[Data-modeling] What's the best way to representacronyms/initialisms?
Jeff Prucher
jeff at metaweb.com
Thu Jan 24 22:00:19 UTC 2008
You bring up an interesting (at least from a lexicographical standpoint)
point about abbreviations, which is that abbreviations can have multiple
definitions, even if they are abbreviations of the same phrase. But I'm not
sure it affects the model particularly. Using Shawn's model, the
abbreviation "OOC" would appear as an abbreviation on two topics -- "Out of
character" (for RPGs) and "Out of character" (for fanfic).

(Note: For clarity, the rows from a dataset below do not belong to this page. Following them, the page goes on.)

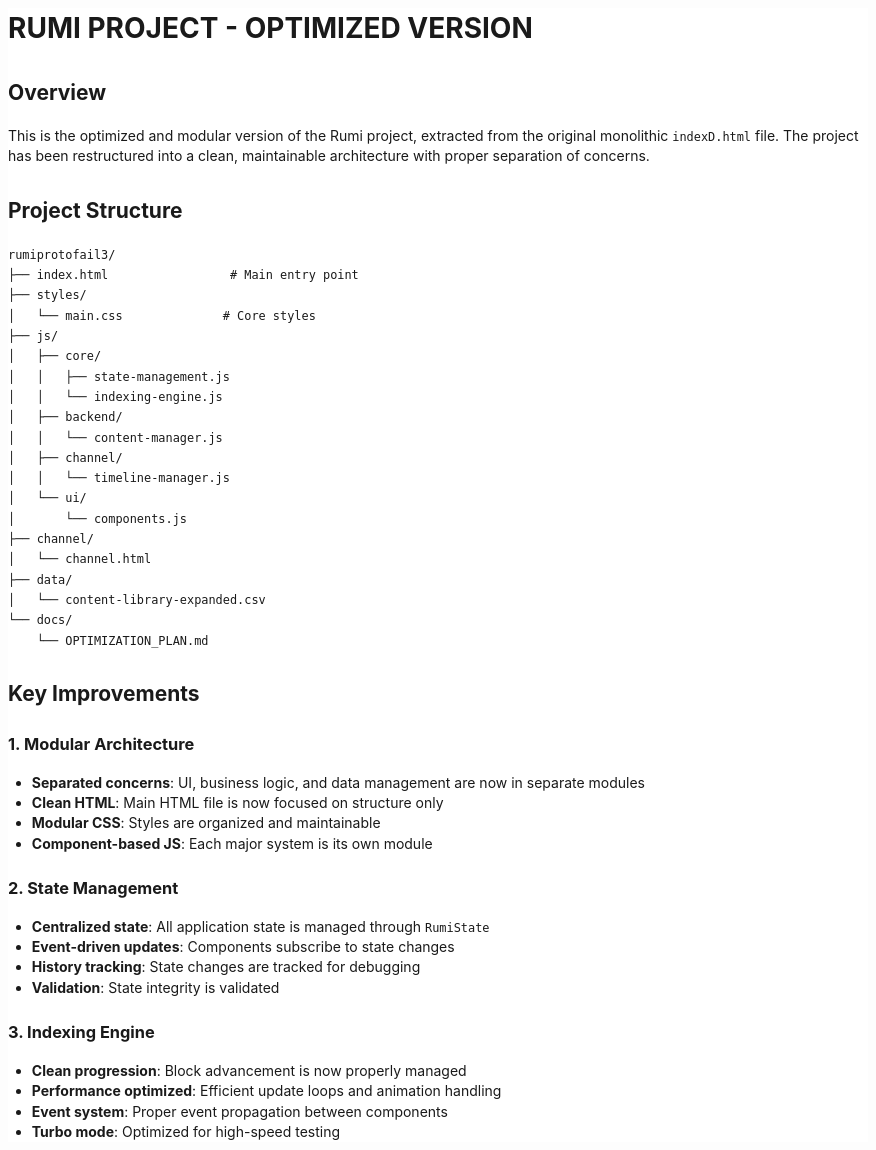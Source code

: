 # RUMI PROJECT - OPTIMIZED VERSION

## Overview

This is the optimized and modular version of the Rumi project, extracted from the original monolithic `indexD.html` file. The project has been restructured into a clean, maintainable architecture with proper separation of concerns.

## Project Structure

```
rumiprotofail3/
├── index.html                 # Main entry point
├── styles/
│   └── main.css              # Core styles
├── js/
│   ├── core/
│   │   ├── state-management.js
│   │   └── indexing-engine.js
│   ├── backend/
│   │   └── content-manager.js
│   ├── channel/
│   │   └── timeline-manager.js
│   └── ui/
│       └── components.js
├── channel/
│   └── channel.html
├── data/
│   └── content-library-expanded.csv
└── docs/
    └── OPTIMIZATION_PLAN.md
```

## Key Improvements

### 1. Modular Architecture
- **Separated concerns**: UI, business logic, and data management are now in separate modules
- **Clean HTML**: Main HTML file is now focused on structure only
- **Modular CSS**: Styles are organized and maintainable
- **Component-based JS**: Each major system is its own module

### 2. State Management
- **Centralized state**: All application state is managed through `RumiState`
- **Event-driven updates**: Components subscribe to state changes
- **History tracking**: State changes are tracked for debugging
- **Validation**: State integrity is validated

### 3. Indexing Engine
- **Clean progression**: Block advancement is now properly managed
- **Performance optimized**: Efficient update loops and animation handling
- **Event system**: Proper event propagation between components
- **Turbo mode**: Optimized for high-speed testing
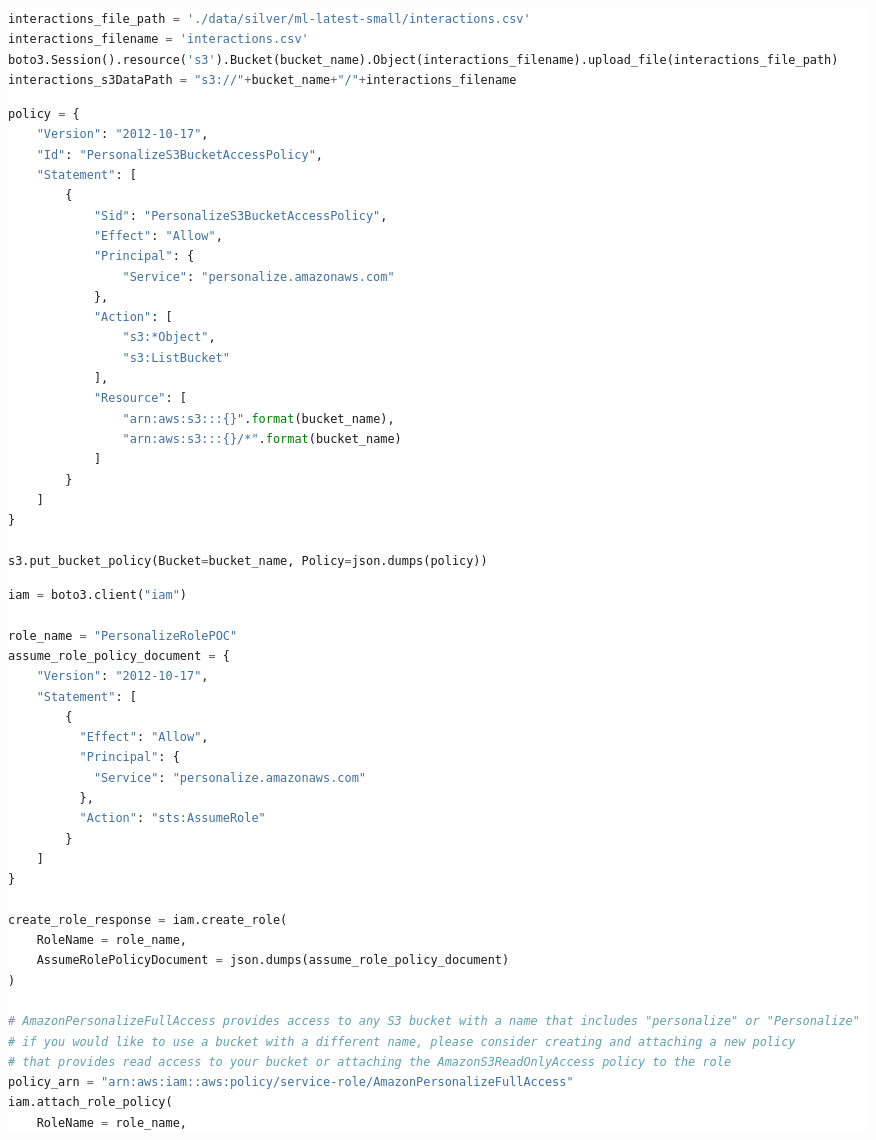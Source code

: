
 ```python id="SQsQs56hg6I2"
interactions_file_path = './data/silver/ml-latest-small/interactions.csv'
interactions_filename = 'interactions.csv'
boto3.Session().resource('s3').Bucket(bucket_name).Object(interactions_filename).upload_file(interactions_file_path)
interactions_s3DataPath = "s3://"+bucket_name+"/"+interactions_filename
```

```python id="uj3Ua9zOhfFW"
policy = {
    "Version": "2012-10-17",
    "Id": "PersonalizeS3BucketAccessPolicy",
    "Statement": [
        {
            "Sid": "PersonalizeS3BucketAccessPolicy",
            "Effect": "Allow",
            "Principal": {
                "Service": "personalize.amazonaws.com"
            },
            "Action": [
                "s3:*Object",
                "s3:ListBucket"
            ],
            "Resource": [
                "arn:aws:s3:::{}".format(bucket_name),
                "arn:aws:s3:::{}/*".format(bucket_name)
            ]
        }
    ]
}

s3.put_bucket_policy(Bucket=bucket_name, Policy=json.dumps(policy))
```

```python colab={"base_uri": "https://localhost:8080/"} id="jI5D1AlViHAZ" executionInfo={"status": "ok", "timestamp": 1630049797032, "user_tz": -330, "elapsed": 60956, "user": {"displayName": "Sparsh Agarwal", "photoUrl": "", "userId": "13037694610922482904"}} outputId="69e83310-bb91-4ed2-d439-a5783e33a56a"
iam = boto3.client("iam")

role_name = "PersonalizeRolePOC"
assume_role_policy_document = {
    "Version": "2012-10-17",
    "Statement": [
        {
          "Effect": "Allow",
          "Principal": {
            "Service": "personalize.amazonaws.com"
          },
          "Action": "sts:AssumeRole"
        }
    ]
}

create_role_response = iam.create_role(
    RoleName = role_name,
    AssumeRolePolicyDocument = json.dumps(assume_role_policy_document)
)

# AmazonPersonalizeFullAccess provides access to any S3 bucket with a name that includes "personalize" or "Personalize" 
# if you would like to use a bucket with a different name, please consider creating and attaching a new policy
# that provides read access to your bucket or attaching the AmazonS3ReadOnlyAccess policy to the role
policy_arn = "arn:aws:iam::aws:policy/service-role/AmazonPersonalizeFullAccess"
iam.attach_role_policy(
    RoleName = role_name,
```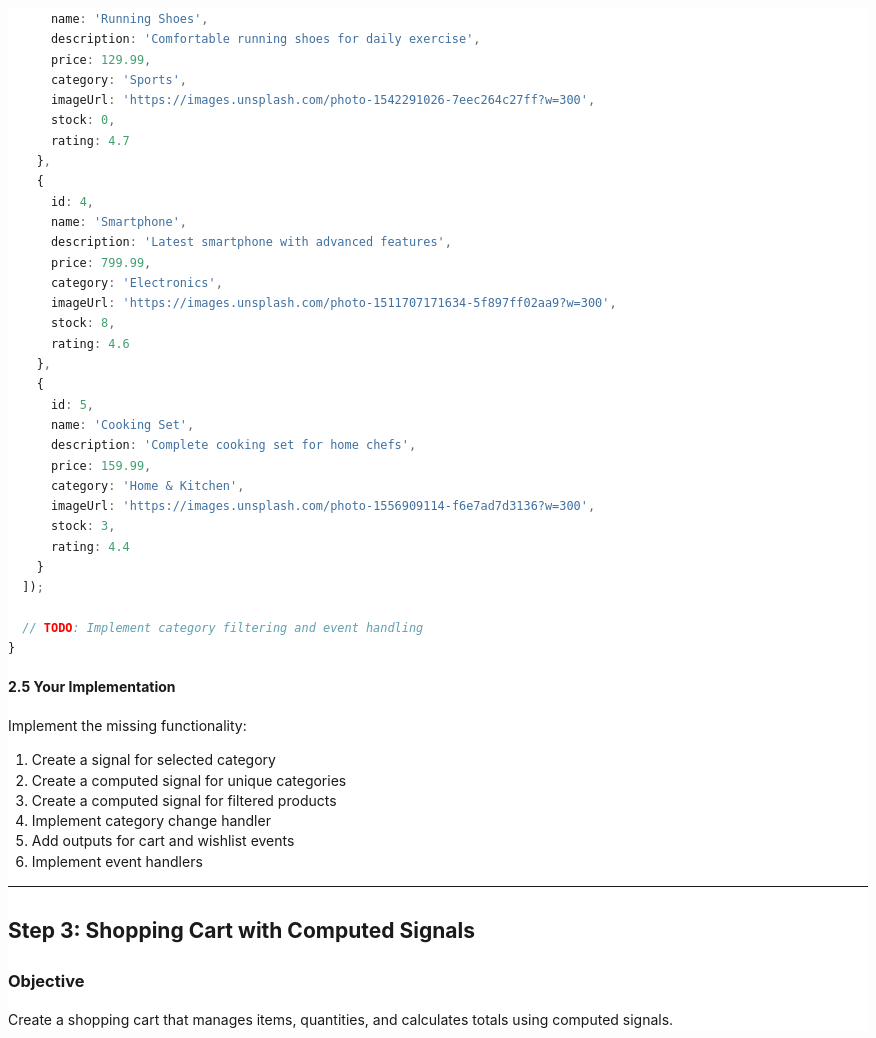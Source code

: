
 ```typescript
      name: 'Running Shoes',
      description: 'Comfortable running shoes for daily exercise',
      price: 129.99,
      category: 'Sports',
      imageUrl: 'https://images.unsplash.com/photo-1542291026-7eec264c27ff?w=300',
      stock: 0,
      rating: 4.7
    },
    {
      id: 4,
      name: 'Smartphone',
      description: 'Latest smartphone with advanced features',
      price: 799.99,
      category: 'Electronics',
      imageUrl: 'https://images.unsplash.com/photo-1511707171634-5f897ff02aa9?w=300',
      stock: 8,
      rating: 4.6
    },
    {
      id: 5,
      name: 'Cooking Set',
      description: 'Complete cooking set for home chefs',
      price: 159.99,
      category: 'Home & Kitchen',
      imageUrl: 'https://images.unsplash.com/photo-1556909114-f6e7ad7d3136?w=300',
      stock: 3,
      rating: 4.4
    }
  ]);

  // TODO: Implement category filtering and event handling
}
```

#### 2.5 Your Implementation

Implement the missing functionality:

1. Create a signal for selected category
2. Create a computed signal for unique categories
3. Create a computed signal for filtered products
4. Implement category change handler
5. Add outputs for cart and wishlist events
6. Implement event handlers

---

## Step 3: Shopping Cart with Computed Signals

### Objective
Create a shopping cart that manages items, quantities, and calculates totals using computed signals.

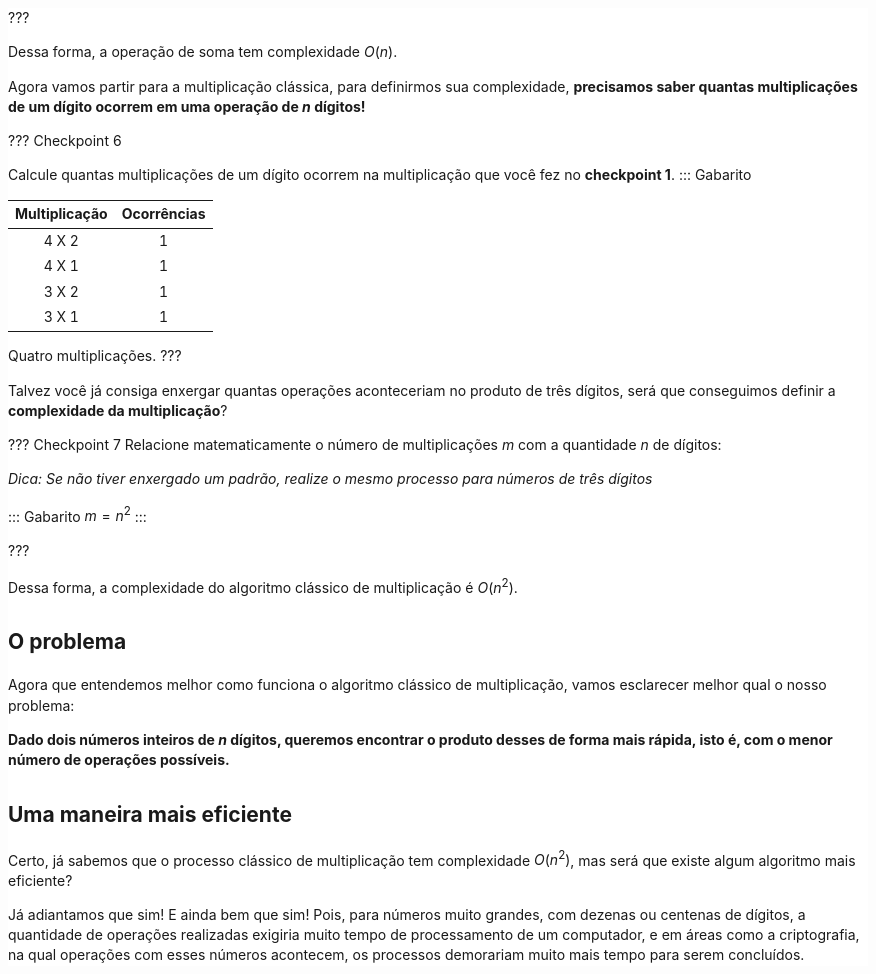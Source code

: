 ???

Dessa forma, a operação de soma tem complexidade $O(n)$.

Agora vamos partir para a multiplicação clássica, para definirmos sua complexidade, **precisamos saber quantas multiplicações de um dígito ocorrem em uma operação de $n$ dígitos!**

??? Checkpoint 6

Calcule quantas multiplicações de um dígito ocorrem na multiplicação que você fez no **checkpoint 1**.
::: Gabarito

| Multiplicação | Ocorrências |
| :-----------: | :---------: |
|     4 X 2     |      1      |
|     4 X 1     |      1      |
|     3 X 2     |      1      |
|     3 X 1     |      1      |

Quatro multiplicações.
???

Talvez você já consiga enxergar quantas operações aconteceriam no produto de três dígitos, será que conseguimos definir a **complexidade da multiplicação**?

??? Checkpoint 7
Relacione matematicamente o número de multiplicações $m$ com a quantidade $n$ de dígitos:

_Dica: Se não tiver enxergado um padrão, realize o mesmo processo para números de três dígitos_

::: Gabarito
$m = n^{2}$
:::

???

Dessa forma, a complexidade do algoritmo clássico de multiplicação é $O(n^{2})$.

## O problema

Agora que entendemos melhor como funciona o algoritmo clássico de multiplicação, vamos esclarecer melhor qual o nosso problema:

**Dado dois números inteiros de $n$ dígitos, queremos encontrar o produto desses de forma mais rápida, isto é, com o menor número de operações possíveis.**

## Uma maneira mais eficiente

Certo, já sabemos que o processo clássico de multiplicação tem complexidade $O(n^2)$, mas será que existe algum algoritmo mais eficiente?

Já adiantamos que sim! E ainda bem que sim! Pois, para números muito grandes, com dezenas ou centenas de dígitos, a quantidade de operações realizadas exigiria muito tempo de processamento de um computador, e em áreas como a criptografia, na qual operações com esses números acontecem, os processos demorariam muito mais tempo para serem concluídos.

Querying
against string values would reveal that "OOC" had multiple expansions.
Or, using the schema that I proposed downthread (it's still attached, if
you scroll down), you would just need to create two property instances for
"out of character" -- one for each of the corresponding topics. (I still
don't think that schema is the best way to do this.)
Looking up all the abbreviations used by a given field/interest group would
still be beyond either of these models, though.
Jeff
_____
From: data-modeling-bounces at freebase.com [mailto:data-modeling-
bounces at freebase.com] On Behalf Of Faye Li
Sent: Thursday, January 24, 2008 12:26 PM
To: Freebase data modeling mailing list
Subject: Re: [Data-modeling] What's the best way to
representacronyms/initialisms?
Hi,
I'm late to the discussion although I've watching this thread with interest.
Abbreviations/acronyms are inherently vague and the same grouping of
letters can stand for different things in different contexts. It would be
nice to record the complete name for an abbreviation along with the domain
or context where the complete name makes sense.
For example, OOC (out of character) is a term used in both the role-playing
gaming community as well as the domain of fan fiction, yet means different
things to the two groups. If I were looking up the term OOC, it'd be nice
to see a hint that constrains each complete name/definition to the domain
where the definition is recognized.
It's not unlike the way Fictional Character is modeled to include a
"Fictional Universe" property, thus clearly differentiating "The Doctor"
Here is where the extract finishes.